AVS 58th Annual International Symposium and Exhibition | |
Biomaterial Interfaces Division | Tuesday Sessions |
Session BI-TuA |
Session: | Protein-Membrane Interactions |
Presenter: | Gregory Hardy, Duke University |
Authors: | G. Hardy, Duke University M. Alam, Duke University S. Zauscher, Duke University |
Correspondent: | Click to Email |
Evidence suggests that lipid membrane interactions with rare, broadly neutralizing antibodies (NAbs), 2F5 and 4E10, play a critical role in HIV-1 neutralization. The objective of this research is to understand how lipid membrane properties, such as chemical head groups, lipid domain organization, and lipid diffusivity contribute to 2F5/4E10 membrane interactions and antigen localization at the membrane interface, with the ultimate vision of guiding immunogen designs. Recent immunization studies have shown that induction of antibodies that avidly bind the gp41-MPER antigen is not sufficient for neutralization. Rather, it is required that antigen designs induce polyreactive antibodies that recognize MPER antigens as well as the viral lipid membrane. However, the mechanistic details of how membrane properties influence NAb-lipid and NAb-antigen interactions remain unknown. Methods: To understand how membrane properties contribute to 2F5/4E10 membrane interactions, we have engineered biomimetic supported lipid bilayers (SLBs) and have developed a surface plasmon resonance (SPR) spectroscopy based assay that monitors antibody binding to thiol monolayers, which mimic salient surface chemical properties of lipid membranes.
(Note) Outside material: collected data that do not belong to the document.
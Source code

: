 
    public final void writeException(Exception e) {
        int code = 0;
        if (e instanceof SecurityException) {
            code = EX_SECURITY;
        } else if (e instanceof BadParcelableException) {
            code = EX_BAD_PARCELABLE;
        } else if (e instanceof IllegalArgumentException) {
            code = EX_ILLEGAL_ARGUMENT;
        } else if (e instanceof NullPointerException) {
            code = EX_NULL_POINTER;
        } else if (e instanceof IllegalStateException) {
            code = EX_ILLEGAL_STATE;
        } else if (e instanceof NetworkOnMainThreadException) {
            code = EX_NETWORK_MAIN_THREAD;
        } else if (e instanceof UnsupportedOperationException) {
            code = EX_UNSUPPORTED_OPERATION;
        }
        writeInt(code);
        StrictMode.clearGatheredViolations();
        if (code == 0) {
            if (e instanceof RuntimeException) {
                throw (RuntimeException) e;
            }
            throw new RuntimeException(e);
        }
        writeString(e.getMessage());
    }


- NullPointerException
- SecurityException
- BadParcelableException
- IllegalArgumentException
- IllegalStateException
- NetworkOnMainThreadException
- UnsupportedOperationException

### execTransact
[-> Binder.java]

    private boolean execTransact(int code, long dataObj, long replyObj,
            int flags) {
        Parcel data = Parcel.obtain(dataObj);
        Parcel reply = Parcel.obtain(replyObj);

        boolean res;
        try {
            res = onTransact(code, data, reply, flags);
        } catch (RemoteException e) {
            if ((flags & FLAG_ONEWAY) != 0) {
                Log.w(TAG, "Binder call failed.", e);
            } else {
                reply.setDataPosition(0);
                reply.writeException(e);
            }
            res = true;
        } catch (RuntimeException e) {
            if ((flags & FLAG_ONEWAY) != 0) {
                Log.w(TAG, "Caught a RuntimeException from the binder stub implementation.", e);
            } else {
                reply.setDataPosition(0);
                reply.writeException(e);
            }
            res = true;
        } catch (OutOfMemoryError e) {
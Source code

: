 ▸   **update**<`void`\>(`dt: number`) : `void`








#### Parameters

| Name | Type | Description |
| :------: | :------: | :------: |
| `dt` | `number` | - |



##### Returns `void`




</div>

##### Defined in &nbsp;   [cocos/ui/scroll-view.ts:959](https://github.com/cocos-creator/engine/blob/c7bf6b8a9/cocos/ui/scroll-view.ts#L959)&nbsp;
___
Our results showed that 2F5 and 4E10 bound preferentially on charged and hydrophobic thiol surfaces. This supports the theory that NAbs interact with lipid head groups before embedding into hydrophobic tail regions. We have also engineered supported lipid bilayers (SLBs) whose compositions mimic both the host cell membrane and the HIV-1 envelope. These SLBs have planar surfaces that facilitate quantitative surface-characterization techniques such as high-resolution scanning-probe imaging, detection of fluorescence recovery after photobleaching, and neutron reflection measurements. Using these characterization techniques we have begun to i) visualize domains of lateral membrane organization; ii) determine SLB domain diffusivity; iii) determine differences in adhesion force (surface energy) of domains; and iv) correlate these membrane properties with NAb-membrane binding and NAb/antigen localization.
Our research is significant in that it provides a biologically relevant system to screen interactions of lipid-reactive antibodies with a broad range of diagnostic tools. Because current 2F5/4E10 immunogens have not yet elicited antibodies with the required membrane reactivity it is important to reveal the role of lipids underlying antibody-antigen binding. This information will elucidate how membrane properties can enhance antigen recognition and thus enable the design of next generation HIV-1 immunogens.